▶ WORK INSTRUCTIONS: Which lines of the records below contain the word "redux"? Report each of them in full.

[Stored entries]

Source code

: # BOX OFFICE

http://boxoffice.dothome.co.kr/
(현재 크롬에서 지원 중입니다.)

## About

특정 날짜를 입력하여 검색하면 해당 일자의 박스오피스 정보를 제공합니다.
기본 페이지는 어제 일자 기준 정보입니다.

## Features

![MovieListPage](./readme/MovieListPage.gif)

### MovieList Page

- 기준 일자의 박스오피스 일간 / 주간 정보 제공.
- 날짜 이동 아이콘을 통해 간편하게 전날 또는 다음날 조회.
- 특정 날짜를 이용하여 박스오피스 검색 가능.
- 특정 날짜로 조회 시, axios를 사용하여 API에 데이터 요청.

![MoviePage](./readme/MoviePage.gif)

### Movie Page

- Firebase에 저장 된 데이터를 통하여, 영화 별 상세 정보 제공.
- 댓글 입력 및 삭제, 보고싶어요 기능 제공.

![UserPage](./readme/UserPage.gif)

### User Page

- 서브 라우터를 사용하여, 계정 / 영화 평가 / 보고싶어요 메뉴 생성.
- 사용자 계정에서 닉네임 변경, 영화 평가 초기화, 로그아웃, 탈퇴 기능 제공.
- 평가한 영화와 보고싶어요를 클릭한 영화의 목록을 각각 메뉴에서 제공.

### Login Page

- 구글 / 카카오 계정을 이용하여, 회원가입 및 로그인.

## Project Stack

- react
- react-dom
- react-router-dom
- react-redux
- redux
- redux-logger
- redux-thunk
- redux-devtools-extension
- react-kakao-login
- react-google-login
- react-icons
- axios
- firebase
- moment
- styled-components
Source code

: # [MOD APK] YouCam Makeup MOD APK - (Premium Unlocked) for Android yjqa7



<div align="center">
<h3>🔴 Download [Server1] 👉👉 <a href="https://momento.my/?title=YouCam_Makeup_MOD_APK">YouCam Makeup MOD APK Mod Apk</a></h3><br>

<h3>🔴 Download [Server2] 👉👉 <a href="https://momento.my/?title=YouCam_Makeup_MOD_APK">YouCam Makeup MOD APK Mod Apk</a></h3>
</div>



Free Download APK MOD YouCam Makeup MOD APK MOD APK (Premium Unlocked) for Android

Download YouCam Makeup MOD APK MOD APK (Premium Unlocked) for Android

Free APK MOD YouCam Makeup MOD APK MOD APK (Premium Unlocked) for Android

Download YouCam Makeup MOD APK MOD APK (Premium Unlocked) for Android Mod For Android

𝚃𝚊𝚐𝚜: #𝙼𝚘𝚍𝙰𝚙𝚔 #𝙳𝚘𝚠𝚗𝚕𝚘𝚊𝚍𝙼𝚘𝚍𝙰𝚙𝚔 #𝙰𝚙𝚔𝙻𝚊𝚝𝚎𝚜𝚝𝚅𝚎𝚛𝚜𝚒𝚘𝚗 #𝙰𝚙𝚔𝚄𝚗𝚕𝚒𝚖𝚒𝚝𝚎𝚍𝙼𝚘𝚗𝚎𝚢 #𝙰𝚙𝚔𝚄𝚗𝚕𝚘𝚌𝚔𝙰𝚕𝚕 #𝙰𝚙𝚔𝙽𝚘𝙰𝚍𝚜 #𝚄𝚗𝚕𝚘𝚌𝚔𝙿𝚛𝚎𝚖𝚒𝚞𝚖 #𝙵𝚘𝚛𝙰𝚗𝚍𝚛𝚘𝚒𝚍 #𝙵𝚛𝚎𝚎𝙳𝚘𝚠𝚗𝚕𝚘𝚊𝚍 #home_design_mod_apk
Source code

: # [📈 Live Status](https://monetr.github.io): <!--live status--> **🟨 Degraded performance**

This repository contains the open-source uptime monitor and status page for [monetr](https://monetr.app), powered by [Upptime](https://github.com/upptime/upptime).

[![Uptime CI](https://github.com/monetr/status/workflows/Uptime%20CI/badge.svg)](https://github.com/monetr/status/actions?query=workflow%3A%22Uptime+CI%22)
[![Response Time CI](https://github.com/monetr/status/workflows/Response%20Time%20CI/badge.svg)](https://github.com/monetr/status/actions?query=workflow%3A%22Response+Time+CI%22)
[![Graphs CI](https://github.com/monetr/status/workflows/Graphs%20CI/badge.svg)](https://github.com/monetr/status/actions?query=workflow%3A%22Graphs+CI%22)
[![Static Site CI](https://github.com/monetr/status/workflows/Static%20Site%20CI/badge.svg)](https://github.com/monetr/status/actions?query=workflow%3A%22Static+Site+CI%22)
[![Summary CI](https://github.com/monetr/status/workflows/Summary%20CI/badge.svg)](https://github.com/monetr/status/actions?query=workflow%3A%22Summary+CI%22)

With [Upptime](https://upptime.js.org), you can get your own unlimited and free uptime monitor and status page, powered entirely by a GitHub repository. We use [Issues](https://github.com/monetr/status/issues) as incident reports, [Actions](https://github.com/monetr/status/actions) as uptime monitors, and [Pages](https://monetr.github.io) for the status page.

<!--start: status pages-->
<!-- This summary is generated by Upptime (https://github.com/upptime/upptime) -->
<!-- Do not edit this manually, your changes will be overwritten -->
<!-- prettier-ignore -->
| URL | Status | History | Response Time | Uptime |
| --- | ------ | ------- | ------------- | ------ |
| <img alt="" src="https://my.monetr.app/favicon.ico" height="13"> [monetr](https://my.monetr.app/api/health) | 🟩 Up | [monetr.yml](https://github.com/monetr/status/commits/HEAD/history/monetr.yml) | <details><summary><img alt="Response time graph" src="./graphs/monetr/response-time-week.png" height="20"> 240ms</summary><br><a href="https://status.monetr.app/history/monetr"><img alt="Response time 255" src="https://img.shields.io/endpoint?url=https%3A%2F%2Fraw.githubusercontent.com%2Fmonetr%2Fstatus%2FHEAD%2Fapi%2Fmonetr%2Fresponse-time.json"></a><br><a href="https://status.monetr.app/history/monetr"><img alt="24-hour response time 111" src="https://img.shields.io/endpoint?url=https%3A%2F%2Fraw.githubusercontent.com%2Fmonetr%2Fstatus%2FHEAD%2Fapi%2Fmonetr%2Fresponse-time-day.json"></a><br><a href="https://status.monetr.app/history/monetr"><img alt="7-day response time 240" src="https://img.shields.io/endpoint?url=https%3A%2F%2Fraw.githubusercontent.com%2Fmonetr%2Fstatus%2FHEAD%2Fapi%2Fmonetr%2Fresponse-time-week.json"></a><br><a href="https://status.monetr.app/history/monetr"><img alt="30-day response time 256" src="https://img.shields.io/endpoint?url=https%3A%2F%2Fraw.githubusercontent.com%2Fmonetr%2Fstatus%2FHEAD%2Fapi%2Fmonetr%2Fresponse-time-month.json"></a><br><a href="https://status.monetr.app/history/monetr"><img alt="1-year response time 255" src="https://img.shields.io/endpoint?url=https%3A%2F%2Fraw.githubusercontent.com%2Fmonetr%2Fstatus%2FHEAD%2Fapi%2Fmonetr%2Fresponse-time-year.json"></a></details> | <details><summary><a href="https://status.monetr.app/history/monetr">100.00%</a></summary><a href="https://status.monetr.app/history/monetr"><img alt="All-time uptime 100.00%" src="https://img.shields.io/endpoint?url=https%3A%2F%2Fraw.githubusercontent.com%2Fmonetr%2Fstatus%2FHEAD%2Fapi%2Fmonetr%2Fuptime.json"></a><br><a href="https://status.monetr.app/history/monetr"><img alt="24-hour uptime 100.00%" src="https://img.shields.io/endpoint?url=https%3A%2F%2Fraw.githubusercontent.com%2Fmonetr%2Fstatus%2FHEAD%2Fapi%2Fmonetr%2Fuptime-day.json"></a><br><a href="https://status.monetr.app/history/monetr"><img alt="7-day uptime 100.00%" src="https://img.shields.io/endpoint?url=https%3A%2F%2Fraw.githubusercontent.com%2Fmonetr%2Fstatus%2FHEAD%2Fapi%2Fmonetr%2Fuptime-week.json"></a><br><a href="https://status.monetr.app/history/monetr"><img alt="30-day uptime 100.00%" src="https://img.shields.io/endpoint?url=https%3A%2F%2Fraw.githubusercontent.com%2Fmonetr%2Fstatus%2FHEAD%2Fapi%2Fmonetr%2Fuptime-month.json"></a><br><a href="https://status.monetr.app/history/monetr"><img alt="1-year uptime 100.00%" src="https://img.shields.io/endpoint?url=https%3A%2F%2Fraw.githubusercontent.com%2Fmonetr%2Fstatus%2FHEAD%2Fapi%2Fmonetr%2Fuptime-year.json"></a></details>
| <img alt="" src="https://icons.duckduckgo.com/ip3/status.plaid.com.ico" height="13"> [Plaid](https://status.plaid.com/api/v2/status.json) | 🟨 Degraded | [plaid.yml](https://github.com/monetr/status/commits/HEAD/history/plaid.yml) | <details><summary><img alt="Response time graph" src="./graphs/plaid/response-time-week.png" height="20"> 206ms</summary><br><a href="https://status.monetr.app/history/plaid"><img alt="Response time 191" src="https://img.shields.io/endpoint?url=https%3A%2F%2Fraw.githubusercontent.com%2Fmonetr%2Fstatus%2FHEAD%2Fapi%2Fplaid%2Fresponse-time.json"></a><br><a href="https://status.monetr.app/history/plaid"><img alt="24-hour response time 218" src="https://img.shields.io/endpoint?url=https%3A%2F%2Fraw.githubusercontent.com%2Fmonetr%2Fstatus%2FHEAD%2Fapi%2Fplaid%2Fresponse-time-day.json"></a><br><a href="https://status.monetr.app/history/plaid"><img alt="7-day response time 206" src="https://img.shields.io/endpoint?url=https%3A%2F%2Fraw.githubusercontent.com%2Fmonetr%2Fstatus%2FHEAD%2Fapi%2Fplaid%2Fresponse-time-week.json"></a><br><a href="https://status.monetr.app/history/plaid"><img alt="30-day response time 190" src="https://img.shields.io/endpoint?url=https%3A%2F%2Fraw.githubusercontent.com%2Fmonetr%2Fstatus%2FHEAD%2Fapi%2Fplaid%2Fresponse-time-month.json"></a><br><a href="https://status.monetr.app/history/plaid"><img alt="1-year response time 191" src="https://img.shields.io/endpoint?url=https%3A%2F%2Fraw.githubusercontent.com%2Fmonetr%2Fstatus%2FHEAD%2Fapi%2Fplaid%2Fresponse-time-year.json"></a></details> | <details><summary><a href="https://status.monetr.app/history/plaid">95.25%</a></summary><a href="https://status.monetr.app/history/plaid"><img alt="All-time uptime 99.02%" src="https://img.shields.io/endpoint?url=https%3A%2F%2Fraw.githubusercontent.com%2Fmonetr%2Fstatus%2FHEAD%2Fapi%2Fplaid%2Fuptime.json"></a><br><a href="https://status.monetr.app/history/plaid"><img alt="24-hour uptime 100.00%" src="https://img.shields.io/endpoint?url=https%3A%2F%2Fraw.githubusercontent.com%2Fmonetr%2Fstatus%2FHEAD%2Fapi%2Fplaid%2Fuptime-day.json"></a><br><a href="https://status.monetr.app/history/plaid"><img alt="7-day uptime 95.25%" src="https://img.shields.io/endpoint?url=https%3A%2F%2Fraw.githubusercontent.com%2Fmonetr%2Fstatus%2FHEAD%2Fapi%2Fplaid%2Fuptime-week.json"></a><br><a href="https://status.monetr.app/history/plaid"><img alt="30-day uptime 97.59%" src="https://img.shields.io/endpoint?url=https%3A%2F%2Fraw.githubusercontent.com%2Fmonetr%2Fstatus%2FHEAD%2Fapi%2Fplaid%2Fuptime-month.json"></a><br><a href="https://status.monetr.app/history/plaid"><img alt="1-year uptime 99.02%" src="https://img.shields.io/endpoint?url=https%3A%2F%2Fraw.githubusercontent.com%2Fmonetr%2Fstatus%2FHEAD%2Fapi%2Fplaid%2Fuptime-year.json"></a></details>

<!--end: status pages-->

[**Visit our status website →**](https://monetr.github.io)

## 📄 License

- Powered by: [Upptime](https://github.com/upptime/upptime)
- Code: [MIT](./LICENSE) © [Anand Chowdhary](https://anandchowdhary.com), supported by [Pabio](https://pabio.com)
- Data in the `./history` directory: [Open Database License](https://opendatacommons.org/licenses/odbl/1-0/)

--

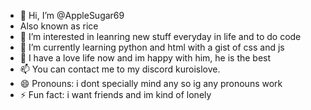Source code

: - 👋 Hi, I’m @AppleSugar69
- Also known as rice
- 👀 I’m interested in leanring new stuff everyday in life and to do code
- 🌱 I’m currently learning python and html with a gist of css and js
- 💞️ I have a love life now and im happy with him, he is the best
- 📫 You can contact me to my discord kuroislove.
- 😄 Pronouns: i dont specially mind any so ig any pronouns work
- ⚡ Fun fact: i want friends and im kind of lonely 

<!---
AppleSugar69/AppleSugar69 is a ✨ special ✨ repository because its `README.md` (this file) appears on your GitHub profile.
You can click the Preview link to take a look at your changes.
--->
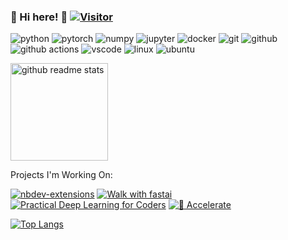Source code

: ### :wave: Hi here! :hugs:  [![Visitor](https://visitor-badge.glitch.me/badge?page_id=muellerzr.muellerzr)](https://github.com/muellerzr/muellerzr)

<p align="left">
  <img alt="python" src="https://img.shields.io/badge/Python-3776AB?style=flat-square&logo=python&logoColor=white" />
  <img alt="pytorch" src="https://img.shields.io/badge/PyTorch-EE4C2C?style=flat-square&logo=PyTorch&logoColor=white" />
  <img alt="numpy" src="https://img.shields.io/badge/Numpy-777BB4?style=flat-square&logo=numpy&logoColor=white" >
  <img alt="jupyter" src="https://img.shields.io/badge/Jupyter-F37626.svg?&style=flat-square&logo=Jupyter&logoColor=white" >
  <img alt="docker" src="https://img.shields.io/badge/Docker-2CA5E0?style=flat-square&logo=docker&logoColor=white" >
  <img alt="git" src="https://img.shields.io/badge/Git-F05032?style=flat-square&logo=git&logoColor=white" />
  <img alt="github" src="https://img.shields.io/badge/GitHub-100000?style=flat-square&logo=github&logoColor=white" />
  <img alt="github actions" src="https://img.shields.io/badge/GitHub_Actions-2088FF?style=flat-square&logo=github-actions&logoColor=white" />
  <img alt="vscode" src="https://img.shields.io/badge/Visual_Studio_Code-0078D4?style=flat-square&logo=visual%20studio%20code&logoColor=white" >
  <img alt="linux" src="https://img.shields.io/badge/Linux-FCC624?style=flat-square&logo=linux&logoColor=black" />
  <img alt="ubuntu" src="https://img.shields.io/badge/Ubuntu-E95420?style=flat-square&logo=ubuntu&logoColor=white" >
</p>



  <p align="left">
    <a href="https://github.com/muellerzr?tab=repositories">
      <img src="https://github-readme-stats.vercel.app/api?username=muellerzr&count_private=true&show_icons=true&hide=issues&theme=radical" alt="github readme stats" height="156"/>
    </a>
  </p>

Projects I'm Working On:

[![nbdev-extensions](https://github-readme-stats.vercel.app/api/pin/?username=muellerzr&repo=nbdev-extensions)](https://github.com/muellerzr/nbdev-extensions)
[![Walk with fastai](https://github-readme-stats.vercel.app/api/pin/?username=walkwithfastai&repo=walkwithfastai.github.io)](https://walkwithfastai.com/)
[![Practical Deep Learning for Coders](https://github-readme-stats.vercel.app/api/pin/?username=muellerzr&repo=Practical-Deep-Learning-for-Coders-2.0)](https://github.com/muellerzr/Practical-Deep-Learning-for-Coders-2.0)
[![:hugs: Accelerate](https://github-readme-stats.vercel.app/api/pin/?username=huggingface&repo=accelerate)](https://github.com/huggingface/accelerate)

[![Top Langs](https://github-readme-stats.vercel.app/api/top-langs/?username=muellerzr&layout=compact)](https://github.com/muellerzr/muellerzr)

==

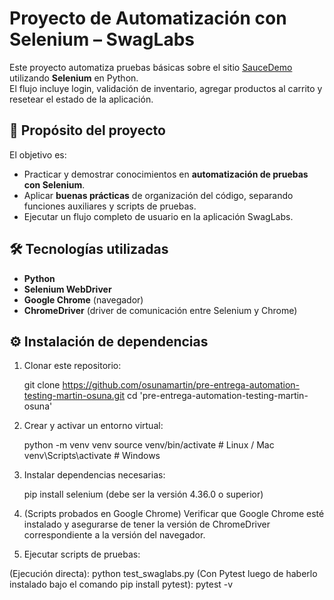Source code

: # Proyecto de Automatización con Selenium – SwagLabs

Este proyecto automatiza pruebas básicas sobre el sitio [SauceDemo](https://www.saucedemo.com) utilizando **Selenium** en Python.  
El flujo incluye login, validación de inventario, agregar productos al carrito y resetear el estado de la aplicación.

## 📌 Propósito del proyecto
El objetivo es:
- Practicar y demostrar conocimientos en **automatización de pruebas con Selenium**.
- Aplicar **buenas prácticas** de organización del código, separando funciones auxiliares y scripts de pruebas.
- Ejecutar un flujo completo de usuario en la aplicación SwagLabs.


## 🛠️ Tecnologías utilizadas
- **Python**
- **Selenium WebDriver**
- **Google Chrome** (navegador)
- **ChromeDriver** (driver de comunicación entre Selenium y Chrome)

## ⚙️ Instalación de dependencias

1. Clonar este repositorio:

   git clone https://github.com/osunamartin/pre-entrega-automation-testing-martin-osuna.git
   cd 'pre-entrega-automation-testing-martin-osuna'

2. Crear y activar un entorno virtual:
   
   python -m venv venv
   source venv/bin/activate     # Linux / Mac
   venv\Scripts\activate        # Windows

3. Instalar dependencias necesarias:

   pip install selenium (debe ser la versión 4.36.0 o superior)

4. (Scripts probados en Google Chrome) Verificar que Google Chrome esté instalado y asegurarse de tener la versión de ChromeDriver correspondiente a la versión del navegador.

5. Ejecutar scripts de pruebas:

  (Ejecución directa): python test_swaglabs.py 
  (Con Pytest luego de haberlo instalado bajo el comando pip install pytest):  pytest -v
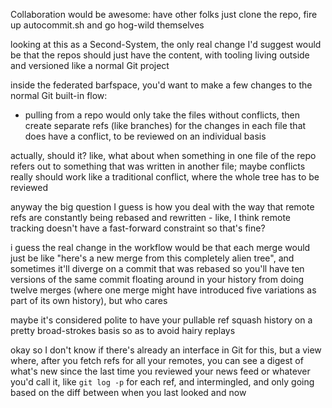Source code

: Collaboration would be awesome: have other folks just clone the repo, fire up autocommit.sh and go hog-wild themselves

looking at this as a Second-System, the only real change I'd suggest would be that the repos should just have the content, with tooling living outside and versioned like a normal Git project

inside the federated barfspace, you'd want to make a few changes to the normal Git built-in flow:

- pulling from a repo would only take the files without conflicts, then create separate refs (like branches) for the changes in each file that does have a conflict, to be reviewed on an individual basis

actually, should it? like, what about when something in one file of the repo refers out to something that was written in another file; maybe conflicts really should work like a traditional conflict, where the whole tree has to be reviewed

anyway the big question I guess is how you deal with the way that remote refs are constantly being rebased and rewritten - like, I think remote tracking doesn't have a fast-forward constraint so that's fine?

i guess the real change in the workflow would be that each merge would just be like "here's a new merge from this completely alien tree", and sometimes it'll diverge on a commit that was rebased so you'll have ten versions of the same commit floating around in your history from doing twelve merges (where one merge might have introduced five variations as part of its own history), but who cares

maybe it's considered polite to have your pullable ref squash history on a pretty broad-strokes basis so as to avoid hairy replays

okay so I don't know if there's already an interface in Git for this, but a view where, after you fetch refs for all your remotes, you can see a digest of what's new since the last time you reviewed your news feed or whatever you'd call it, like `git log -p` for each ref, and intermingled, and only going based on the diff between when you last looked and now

▶ EXPECTED OUTPUT:
- react-redux
- redux
- redux-logger
- redux-thunk
- redux-devtools-extension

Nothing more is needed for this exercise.